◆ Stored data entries
* * *
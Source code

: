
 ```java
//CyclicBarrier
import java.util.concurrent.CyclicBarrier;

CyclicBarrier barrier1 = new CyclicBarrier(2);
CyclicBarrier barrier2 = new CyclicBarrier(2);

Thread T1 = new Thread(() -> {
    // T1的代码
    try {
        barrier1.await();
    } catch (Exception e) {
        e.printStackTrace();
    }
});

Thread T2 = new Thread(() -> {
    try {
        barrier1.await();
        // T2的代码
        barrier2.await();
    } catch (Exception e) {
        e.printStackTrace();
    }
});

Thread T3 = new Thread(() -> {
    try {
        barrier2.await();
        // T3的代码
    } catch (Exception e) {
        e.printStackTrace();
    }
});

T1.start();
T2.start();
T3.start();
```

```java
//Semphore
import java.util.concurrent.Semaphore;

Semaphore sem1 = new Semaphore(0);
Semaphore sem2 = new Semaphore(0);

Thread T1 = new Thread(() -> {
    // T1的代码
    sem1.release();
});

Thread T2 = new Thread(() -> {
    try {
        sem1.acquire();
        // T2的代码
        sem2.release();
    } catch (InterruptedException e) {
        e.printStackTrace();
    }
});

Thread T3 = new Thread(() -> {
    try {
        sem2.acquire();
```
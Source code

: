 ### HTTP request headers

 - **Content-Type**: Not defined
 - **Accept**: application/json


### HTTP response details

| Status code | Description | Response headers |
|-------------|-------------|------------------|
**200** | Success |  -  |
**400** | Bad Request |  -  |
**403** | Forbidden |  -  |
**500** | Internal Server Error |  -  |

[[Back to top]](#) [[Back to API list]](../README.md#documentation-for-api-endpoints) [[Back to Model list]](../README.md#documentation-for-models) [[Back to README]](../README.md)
* * *
◆ Action item
Lines from the one containing "### HTTP response details" through the final line of the entries are the only ones to print, and each must match exactly.

◆ Solved problem
### HTTP response details

| Status code | Description | Response headers |
|-------------|-------------|------------------|
**200** | Success |  -  |
**400** | Bad Request |  -  |
**403** | Forbidden |  -  |
**500** | Internal Server Error |  -  |

[[Back to top]](#) [[Back to API list]](../README.md#documentation-for-api-endpoints) [[Back to Model list]](../README.md#documentation-for-models) [[Back to README]](../README.md)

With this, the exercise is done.